The emergence of AI engineering

swyx · on July 7, 2023

(author of https://www.latent.space/p/ai-engineer here)

this is a fantastic followup post spelling out the toolkit of the AI Engineer. I have a version of this in my notes but didnt want to publish it for fear of being too biased by ommission, plus it's generally good to leave others to fill in the blanks on some things. the Projects list is particularly great - one could build a course around these few things and be reasonably confident that you have the base skills of a competent "AI Engineer" (that, for example, any PM or founder could ask to do an AI project and they'd be well equipped to advise/make technical decisions).

don't miss Andrej Karpathy + Jim Fan's take on the AI Engineer role: https://twitter.com/karpathy/status/1674873002314563584

for those who dont like Twitter, i cleaned up the audio of our AI Engineer conversation with Jared Palmer, Alex Graveley, Joseph Nelson, and other self identifying AI Engineers here: https://mixtape.swyx.io/episodes/the-rise-of-the-ai-engineer...

it's a fun time for those who want to carve out a space for themselves specializing in this stuff.

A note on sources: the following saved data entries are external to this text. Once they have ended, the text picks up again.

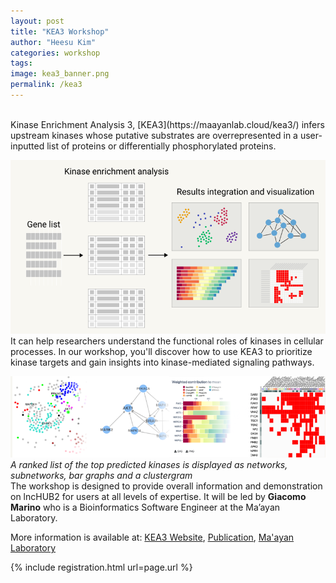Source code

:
 ```yaml
---
layout: post
title: "KEA3 Workshop"
author: "Heesu Kim"
categories: workshop
tags: 
image: kea3_banner.png
permalink: /kea3
---
```


<br>
Kinase Enrichment Analysis 3, [KEA3](https://maayanlab.cloud/kea3/) infers upstream kinases whose putative substrates are overrepresented in a user-inputted list of proteins or differentially phosphorylated proteins.

![kea workflow](./assets/images/kea_1.png)
<br>
It can help researchers understand the functional roles of kinases in cellular processes. In our workshop, you'll discover how to use KEA3 to prioritize kinase targets and gain insights into kinase-mediated signaling pathways.

![kea output](./assets/images/kea_2.png) 
 *A ranked list of the top predicted kinases is displayed as networks, subnetworks, bar graphs and a clustergram* 
<br>
The workshop is designed to provide overall information and demonstration on lncHUB2 for users at all levels of expertise. It will be led by **Giacomo Marino** who is a Bioinformatics Software Engineer at the Ma’ayan Laboratory.

More information is available at: [KEA3 Website](https://maayanlab.cloud/kea3/), [Publication](https://academic.oup.com/nar/article/49/W1/W304/6279841?login=false), [Ma'ayan Laboratory](https://labs.icahn.mssm.edu/maayanlab/)

{% include registration.html url=page.url %}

ReadEvalPost · on July 7, 2023

"Build, don't train" is poor advice for a prospective "AI Engineer" title. It should be "Know when to reach for a new model architecture, know when to reach for fine-tuning / LoRA training, know when to use an API." Only relying on an API will drastically reduce your product differentiation, to say nothing of the fact that any AI Engineer worth that title should know how to build and train models.

charlierguo · on July 7, 2023

Fair point! I think my main idea was "prefer building with an API over training your own model" but that isn't as pithy.

The jury's still out on how much training and fine tuning are going to matter in the long run - my belief is that there are many great products that can exist without needing a new model architecture, or owning the model at all.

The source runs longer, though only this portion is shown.